What needs to be done -
Restate word for word the span of lines that opens with the line containing "each task consists" and closes with the last line of the material. Include both ends and nothing more.

= = = = = = =

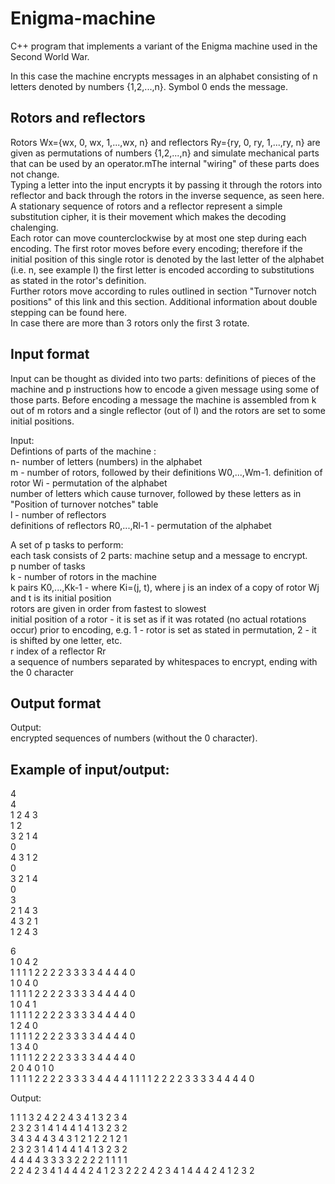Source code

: # Enigma-machine
C++ program that implements a variant of the Enigma machine used in the Second World War.

In this case the machine encrypts messages in an alphabet consisting of n letters denoted by numbers {1,2,...,n}. 
Symbol 0 ends the message.

## Rotors and reflectors 
Rotors Wx={wx, 0, wx, 1,...,wx, n} and reflectors Ry={ry, 0, ry, 1,...,ry, n} are given as permutations of numbers {1,2,...,n} and simulate mechanical parts that can be used by an operator.mThe internal "wiring" of these parts does not change.  
Typing a letter into the input encrypts it by passing it through the rotors into reflector and back through the rotors in the inverse sequence, as seen here. A stationary sequence of rotors and a reflector represent a simple substitution cipher, it is their movement which makes the decoding chalenging.  
Each rotor can move counterclockwise by at most one step during each encoding. The first rotor moves before every encoding; therefore if the initial position of this single rotor is denoted by the last letter of the alphabet (i.e. n, see example I) the first letter is encoded according to substitutions as stated in the rotor's definition.  
Further rotors move according to rules outlined in section "Turnover notch positions" of this link and this section. Additional information about double stepping can be found here.  
In case there are more than 3 rotors only the first 3 rotate.  

## Input format

Input can be thought as divided into two parts: definitions of pieces of the machine and p instructions how to encode a given message using some of those parts. Before encoding a message the machine is assembled from k out of m rotors and a single reflector (out of l) and the rotors are set to some initial positions.  

Input:  
Defintions of parts of the machine :  
n- number of letters (numbers) in the alphabet  
m - number of rotors, followed by their definitions W0,...,Wm-1. 
definition of rotor Wi - permutation of the alphabet  
number of letters which cause turnover, followed by these letters as in "Position of turnover notches" table  
l - number of reflectors  
definitions of reflectors R0,...,Rl-1 - permutation of the alphabet  

A set of p tasks to perform:  
each task consists of 2 parts: machine setup and a message to encrypt.  
p number of tasks  
k - number of rotors in the machine  
k pairs K0,...,Kk-1 - where Ki=(j, t), where j is an index of a copy of rotor Wj and t is its initial position  
rotors are given in order from fastest to slowest  
initial position of a rotor - it is set as if it was rotated (no actual rotations occur) prior to encoding, e.g. 1 - rotor is set as stated in permutation, 2 - it is shifted by one letter, etc.  
r index of a reflector Rr  
a sequence of numbers separated by whitespaces to encrypt, ending with the 0 character  

## Output format
Output:  
encrypted sequences of numbers (without the 0 character). 


## Example of input/output:

4   
4  
1 2 4 3  
1 2    
3 2 1 4   
0  
4 3 1 2  
0  
3 2 1 4  
0  
3  
2 1 4 3  
4 3 2 1  
1 2 4 3  

6  
1 0 4 2  
1 1 1 1 2 2 2 2 3 3 3 3 4 4 4 4 0  
1 0 4 0  
1 1 1 1 2 2 2 2 3 3 3 3 4 4 4 4 0  
1 0 4 1  
1 1 1 1 2 2 2 2 3 3 3 3 4 4 4 4 0  
1 2 4 0  
1 1 1 1 2 2 2 2 3 3 3 3 4 4 4 4 0  
1 3 4 0  
1 1 1 1 2 2 2 2 3 3 3 3 4 4 4 4 0  
2 0 4 0 1 0  
1 1 1 1 2 2 2 2 3 3 3 3 4 4 4 4 1 1 1 1 2 2 2 2 3 3 3 3 4 4 4 4 0  


Output:  
 
1 1 1 3 2 4 2 2 4 3 4 1 3 2 3 4  
2 3 2 3 1 4 1 4 4 1 4 1 3 2 3 2  
3 4 3 4 4 3 4 3 1 2 1 2 2 1 2 1  
2 3 2 3 1 4 1 4 4 1 4 1 3 2 3 2  
4 4 4 4 3 3 3 3 2 2 2 2 1 1 1 1  
2 2 4 2 3 4 1 4 4 4 2 4 1 2 3 2 2 2 4 2 3 4 1 4 4 4 2 4 1 2 3 2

= = = = = = =

Task solution -
each task consists of 2 parts: machine setup and a message to encrypt.  
p number of tasks  
k - number of rotors in the machine  
k pairs K0,...,Kk-1 - where Ki=(j, t), where j is an index of a copy of rotor Wj and t is its initial position  
rotors are given in order from fastest to slowest  
initial position of a rotor - it is set as if it was rotated (no actual rotations occur) prior to encoding, e.g. 1 - rotor is set as stated in permutation, 2 - it is shifted by one letter, etc.  
r index of a reflector Rr  
a sequence of numbers separated by whitespaces to encrypt, ending with the 0 character  

## Output format
Output:  
encrypted sequences of numbers (without the 0 character). 


## Example of input/output:

4   
4  
1 2 4 3  
1 2    
3 2 1 4   
0  
4 3 1 2  
0  
3 2 1 4  
0  
3  
2 1 4 3  
4 3 2 1  
1 2 4 3  

6  
1 0 4 2  
1 1 1 1 2 2 2 2 3 3 3 3 4 4 4 4 0  
1 0 4 0  
1 1 1 1 2 2 2 2 3 3 3 3 4 4 4 4 0  
1 0 4 1  
1 1 1 1 2 2 2 2 3 3 3 3 4 4 4 4 0  
1 2 4 0  
1 1 1 1 2 2 2 2 3 3 3 3 4 4 4 4 0  
1 3 4 0  
1 1 1 1 2 2 2 2 3 3 3 3 4 4 4 4 0  
2 0 4 0 1 0  
1 1 1 1 2 2 2 2 3 3 3 3 4 4 4 4 1 1 1 1 2 2 2 2 3 3 3 3 4 4 4 4 0  


Output:  
 
1 1 1 3 2 4 2 2 4 3 4 1 3 2 3 4  
2 3 2 3 1 4 1 4 4 1 4 1 3 2 3 2  
3 4 3 4 4 3 4 3 1 2 1 2 2 1 2 1  
2 3 2 3 1 4 1 4 4 1 4 1 3 2 3 2  
4 4 4 4 3 3 3 3 2 2 2 2 1 1 1 1  
2 2 4 2 3 4 1 4 4 4 2 4 1 2 3 2 2 2 4 2 3 4 1 4 4 4 2 4 1 2 3 2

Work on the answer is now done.